* YOUR INSTRUCTIONS
Each line of the data below should be restated exactly, with images left out.

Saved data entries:
== Segment start ==

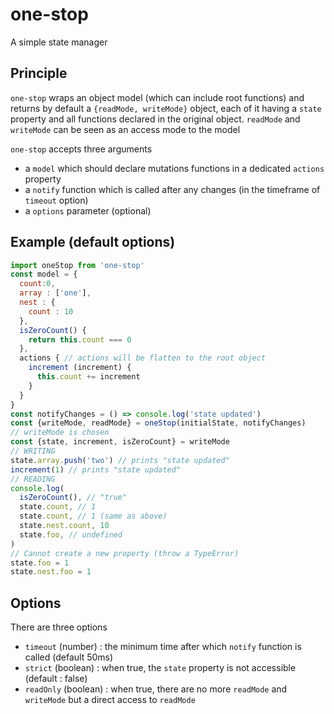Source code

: # one-stop
A simple state manager

## Principle
`one-stop` wraps an object model (which can include root functions) and returns by default a `{readMode, writeMode}` object, each of it having a `state` property and all functions declared in the original object. `readMode` and `writeMode` can be seen as an access mode to the model

`one-stop` accepts three arguments
- a `model` which should declare mutations functions in a dedicated `actions` property
- a `notify` function which is called after any changes (in the timeframe of `timeout` option)
- a `options` parameter (optional)

## Example (default options)

```javascript
import oneStop from 'one-stop'
const model = {
  count:0,
  array : ['one'],
  nest : {
    count : 10
  },
  isZeroCount() {
    return this.count === 0
  },
  actions { // actions will be flatten to the root object
    increment (increment) {
      this.count += increment
    }
  }
}
const notifyChanges = () => console.log('state updated')
const {writeMode, readMode} = oneStop(initialState, notifyChanges)
// writeMode is chosen
const {state, increment, isZeroCount} = writeMode
// WRITING
state.array.push('two') // prints "state updated"
increment(1) // prints "state updated"
// READING
console.log(
  isZeroCount(), // "true"
  state.count, // 1
  state.count, // 1 (same as above)
  state.nest.count, 10
  state.foo, // undefined
)
// Cannot create a new property (throw a TypeError)
state.foo = 1
state.nest.foo = 1

```

## Options
There are three options
- `timeout`  (number)  : the minimum time after which `notify` function is called  (default 50ms)
- `strict`   (boolean) : when true, the `state` property is not accessible (default : false)
- `readOnly` (boolean) : when true, there are no more `readMode` and `writeMode` but a direct access to `readMode`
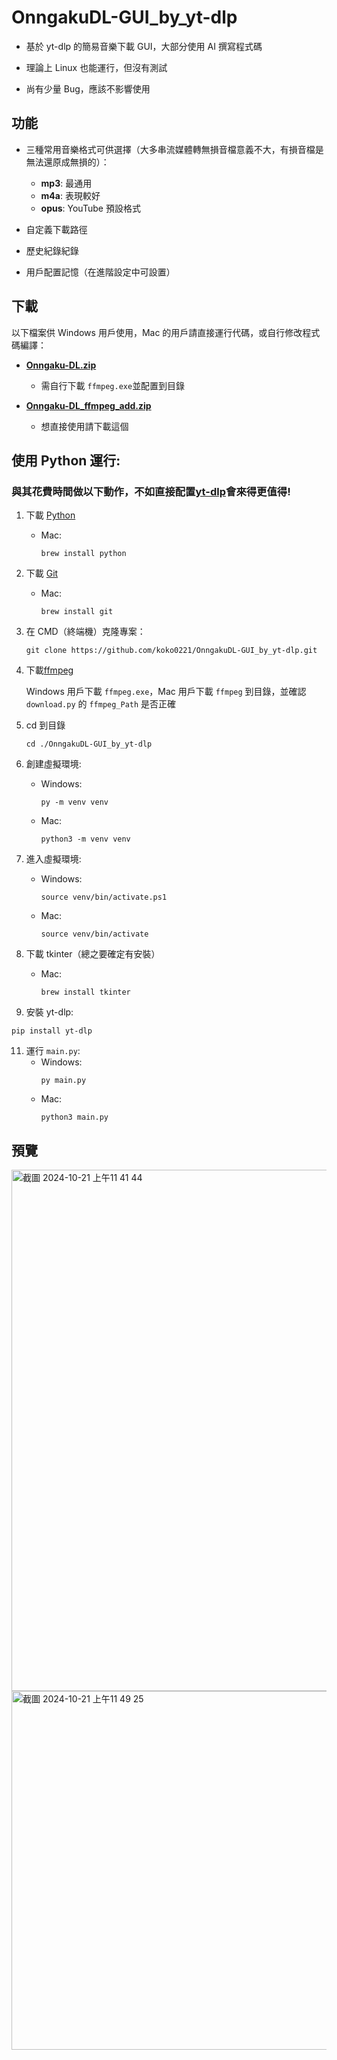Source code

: # OnngakuDL-GUI_by_yt-dlp

- 基於 yt-dlp 的簡易音樂下載 GUI，大部分使用 AI 撰寫程式碼

- 理論上 Linux 也能運行，但沒有測試

- 尚有少量 Bug，應該不影響使用

## 功能

- 三種常用音樂格式可供選擇（大多串流媒體轉無損音檔意義不大，有損音檔是無法還原成無損的）：
  - **mp3**: 最通用
  - **m4a**: 表現較好
  - **opus**: YouTube 預設格式

- 自定義下載路徑
- 歷史紀錄紀錄
- 用戶配置記憶（在進階設定中可設置）

## 下載
以下檔案供 Windows 用戶使用，Mac 的用戶請直接運行代碼，或自行修改程式碼編譯：

- **[Onngaku-DL.zip](https://github.com/koko0221/OnngakuDL-GUI_by_yt-dlp/releases/latest/download/Onngaku-DL.zip)** 
  - 需自行下載 `ffmpeg.exe`並配置到目錄

- **[Onngaku-DL_ffmpeg_add.zip](https://github.com/koko0221/OnngakuDL-GUI_by_yt-dlp/releases/latest/download/Onngaku-DL_ffmpeg_add.zip)** 
  - 想直接使用請下載這個

## 使用 Python 運行:
### 與其花費時間做以下動作，不如直接配置[yt-dlp](https://github.com/yt-dlp/yt-dlp)會來得更值得!

1. 下載 [Python](https://www.python.org/downloads/)
   - Mac:
     ```
     brew install python
     ```
2. 下載 [Git](https://git-scm.com/downloads)
   - Mac:
     ```
     brew install git
     ```
3. 在 CMD（終端機）克隆專案：
   ```
   git clone https://github.com/koko0221/OnngakuDL-GUI_by_yt-dlp.git
   ```
4. 下載[ffmpeg](https://www.ffmpeg.org/download.html)

   Windows 用戶下載 `ffmpeg.exe`，Mac 用戶下載 `ffmpeg` 到目錄，並確認 `download.py` 的 `ffmpeg_Path` 是否正確
5. cd 到目錄  
   ```
   cd ./OnngakuDL-GUI_by_yt-dlp
   ```
7. 創建虛擬環境: 
   - Windows:
     ```
     py -m venv venv
     ```
   - Mac:
     ```
     python3 -m venv venv
     ```
8. 進入虛擬環境: 
   - Windows:
     ```
     source venv/bin/activate.ps1
     ```
   - Mac:
     ```
     source venv/bin/activate
     ```
9. 下載 tkinter（總之要確定有安裝）
   - Mac:
      ```
      brew install tkinter
      ```
10. 安裝 yt-dlp:
   ```
   pip install yt-dlp
   ```
11. 運行 `main.py`: 
    - Windows:
      ```
      py main.py
      ```
    - Mac:
      ```
      python3 main.py
      ```

## 預覽
<img width="834" alt="截圖 2024-10-21 上午11 41 44" src="https://github.com/user-attachments/assets/da74b4fa-ee50-49c5-8c19-b2f70038813e">
<img width="574" alt="截圖 2024-10-21 上午11 49 25" src="https://github.com/user-attachments/assets/53a62347-3876-43f6-a9cb-6921fcf4531d">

== Segment end ==

* YOUR SOLUTION
Source code

: # one-stop
A simple state manager

## Principle
`one-stop` wraps an object model (which can include root functions) and returns by default a `{readMode, writeMode}` object, each of it having a `state` property and all functions declared in the original object. `readMode` and `writeMode` can be seen as an access mode to the model

`one-stop` accepts three arguments
- a `model` which should declare mutations functions in a dedicated `actions` property
- a `notify` function which is called after any changes (in the timeframe of `timeout` option)
- a `options` parameter (optional)

## Example (default options)

```javascript
import oneStop from 'one-stop'
const model = {
  count:0,
  array : ['one'],
  nest : {
    count : 10
  },
  isZeroCount() {
    return this.count === 0
  },
  actions { // actions will be flatten to the root object
    increment (increment) {
      this.count += increment
    }
  }
}
const notifyChanges = () => console.log('state updated')
const {writeMode, readMode} = oneStop(initialState, notifyChanges)
// writeMode is chosen
const {state, increment, isZeroCount} = writeMode
// WRITING
state.array.push('two') // prints "state updated"
increment(1) // prints "state updated"
// READING
console.log(
  isZeroCount(), // "true"
  state.count, // 1
  state.count, // 1 (same as above)
  state.nest.count, 10
  state.foo, // undefined
)
// Cannot create a new property (throw a TypeError)
state.foo = 1
state.nest.foo = 1

```

## Options
There are three options
- `timeout`  (number)  : the minimum time after which `notify` function is called  (default 50ms)
- `strict`   (boolean) : when true, the `state` property is not accessible (default : false)
- `readOnly` (boolean) : when true, there are no more `readMode` and `writeMode` but a direct access to `readMode`
Source code

: # OnngakuDL-GUI_by_yt-dlp

- 基於 yt-dlp 的簡易音樂下載 GUI，大部分使用 AI 撰寫程式碼

- 理論上 Linux 也能運行，但沒有測試

- 尚有少量 Bug，應該不影響使用

## 功能

- 三種常用音樂格式可供選擇（大多串流媒體轉無損音檔意義不大，有損音檔是無法還原成無損的）：
  - **mp3**: 最通用
  - **m4a**: 表現較好
  - **opus**: YouTube 預設格式

- 自定義下載路徑
- 歷史紀錄紀錄
- 用戶配置記憶（在進階設定中可設置）

## 下載
以下檔案供 Windows 用戶使用，Mac 的用戶請直接運行代碼，或自行修改程式碼編譯：

- **[Onngaku-DL.zip](https://github.com/koko0221/OnngakuDL-GUI_by_yt-dlp/releases/latest/download/Onngaku-DL.zip)** 
  - 需自行下載 `ffmpeg.exe`並配置到目錄

- **[Onngaku-DL_ffmpeg_add.zip](https://github.com/koko0221/OnngakuDL-GUI_by_yt-dlp/releases/latest/download/Onngaku-DL_ffmpeg_add.zip)** 
  - 想直接使用請下載這個

## 使用 Python 運行:
### 與其花費時間做以下動作，不如直接配置[yt-dlp](https://github.com/yt-dlp/yt-dlp)會來得更值得!

1. 下載 [Python](https://www.python.org/downloads/)
   - Mac:
     ```
     brew install python
     ```
2. 下載 [Git](https://git-scm.com/downloads)
   - Mac:
     ```
     brew install git
     ```
3. 在 CMD（終端機）克隆專案：
   ```
   git clone https://github.com/koko0221/OnngakuDL-GUI_by_yt-dlp.git
   ```
4. 下載[ffmpeg](https://www.ffmpeg.org/download.html)

   Windows 用戶下載 `ffmpeg.exe`，Mac 用戶下載 `ffmpeg` 到目錄，並確認 `download.py` 的 `ffmpeg_Path` 是否正確
5. cd 到目錄  
   ```
   cd ./OnngakuDL-GUI_by_yt-dlp
   ```
7. 創建虛擬環境: 
   - Windows:
     ```
     py -m venv venv
     ```
   - Mac:
     ```
     python3 -m venv venv
     ```
8. 進入虛擬環境: 
   - Windows:
     ```
     source venv/bin/activate.ps1
     ```
   - Mac:
     ```
     source venv/bin/activate
     ```
9. 下載 tkinter（總之要確定有安裝）
   - Mac:
      ```
      brew install tkinter
      ```
10. 安裝 yt-dlp:
   ```
   pip install yt-dlp
   ```
11. 運行 `main.py`: 
    - Windows:
      ```
      py main.py
      ```
    - Mac:
      ```
      python3 main.py
      ```

## 預覽
<img width="834" alt="截圖 2024-10-21 上午11 41 44" src="https://github.com/user-attachments/assets/da74b4fa-ee50-49c5-8c19-b2f70038813e">
<img width="574" alt="截圖 2024-10-21 上午11 49 25" src="https://github.com/user-attachments/assets/53a62347-3876-43f6-a9cb-6921fcf4531d">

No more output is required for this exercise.